Asking a millennial to work for an oil company instead of Tesla is a tough proposition.

“Oil and gas companies may need more profound changes to meet demands for meaningful work and social responsibility to attract the next generation of top engineering and leadership talent,” McKinsey & Co. wrote in a September 2016 report on the future of the oil sector. Asking a millennial to choose between a green-tech company like Tesla Inc., which makes cars that don’t pollute, and an oil company, which fuels those that do, is a difficult proposition.

The consulting firm found 14 per cent of millennials would reject a career in oil because of the industry’s image. That’s the highest of any industry it polled. Only 2 per cent of U.S. college graduates list the oil and gas sector as their first choice for a job, according to research by Accenture, a professional services company.
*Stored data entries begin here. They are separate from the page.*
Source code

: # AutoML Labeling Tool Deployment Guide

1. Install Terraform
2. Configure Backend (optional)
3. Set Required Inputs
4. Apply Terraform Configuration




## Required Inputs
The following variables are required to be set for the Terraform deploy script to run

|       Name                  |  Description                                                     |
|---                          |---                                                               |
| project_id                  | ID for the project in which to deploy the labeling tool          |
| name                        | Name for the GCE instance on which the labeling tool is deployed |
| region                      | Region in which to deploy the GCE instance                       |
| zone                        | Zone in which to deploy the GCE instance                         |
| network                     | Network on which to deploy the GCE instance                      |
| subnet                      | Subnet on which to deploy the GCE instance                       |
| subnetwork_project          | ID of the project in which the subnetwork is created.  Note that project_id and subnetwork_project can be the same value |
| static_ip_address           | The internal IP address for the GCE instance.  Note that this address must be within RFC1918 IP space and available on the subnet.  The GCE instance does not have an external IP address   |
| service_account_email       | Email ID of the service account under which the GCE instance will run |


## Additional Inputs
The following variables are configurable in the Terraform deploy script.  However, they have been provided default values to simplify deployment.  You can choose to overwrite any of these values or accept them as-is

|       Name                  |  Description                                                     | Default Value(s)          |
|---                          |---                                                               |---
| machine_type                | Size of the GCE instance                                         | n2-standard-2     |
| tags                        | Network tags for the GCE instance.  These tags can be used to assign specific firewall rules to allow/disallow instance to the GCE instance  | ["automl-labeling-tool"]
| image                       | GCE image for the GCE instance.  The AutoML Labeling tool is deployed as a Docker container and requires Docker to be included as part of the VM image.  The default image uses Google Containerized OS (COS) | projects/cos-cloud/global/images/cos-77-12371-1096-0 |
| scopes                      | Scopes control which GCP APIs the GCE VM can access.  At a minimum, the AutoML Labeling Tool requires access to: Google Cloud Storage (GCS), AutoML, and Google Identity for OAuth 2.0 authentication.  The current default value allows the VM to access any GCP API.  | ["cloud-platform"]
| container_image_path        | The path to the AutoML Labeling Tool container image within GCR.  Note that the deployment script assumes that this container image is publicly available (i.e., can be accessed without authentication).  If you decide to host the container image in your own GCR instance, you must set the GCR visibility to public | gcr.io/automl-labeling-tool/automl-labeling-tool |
Even among those unsure of their path, the news isn’t good. Fewer than half of millennials without a set career find appeal in oil and gas, according to the recently released EY U.S. Oil and Gas Perception poll. Women were more likely to reject the industry than men. And it’s only going to get worse as time goes on: The generation after millennials, commonly referred to as “Z,” turned their nose up at oil jobs even more frequently.

Part of the issue, EY found, was a disconnect between what millennials want from a job and what oil executives think they want — and it has nothing to do with the environment. Asked what they prioritize in a job, 56 per cent of millennials said salary, followed closely by work-life balance, job stability and job happiness. Industry executives thought far more millennials were driven primarily by salary, an anachronistic viewpoint that may illustrate the generational challenge faced by their branding campaign.

Millennials have a similarly dated outlook: EY found they view the oil industry as packed with roughnecks and the work as “blue-collar, dangerous and physically demanding,” despite much of the sector being office-based and engineering-focused.

In a recent report, Accenture said most sectors facing a professional talent crunch can rely on new college graduates to fill vacancies.

“That’s not the case for oil and gas operators,” the firm said. “Many millennials believe the sector is lacking innovation, agility and creativity, as well as opportunities to engage in meaningful work.”

At the very least, this perception is what the American Petroleum Institute says it hopes to change. “Millennials are interested in innovative, high-technology industries,” Durbin says. “If they don’t have that view of our industry, we have the opportunity to change that. If you want to go into high-tech engineering, look at our industry.”

Durbin concedes the ad campaign won’t change the mind of every millennial. “There are those out there who we are never going to get,” he says. “There are some who are going to say ‘I don’t like the industry.’ ”

But Durbin, and oil companies in general, may be happy with just letting people know there are jobs to be had, even if the campaign invites abuse from some young people who see fossil fuels as a blight.

“It’s a very different flavour from what we had done before,” Durbin says. “It’s gotten people talking.”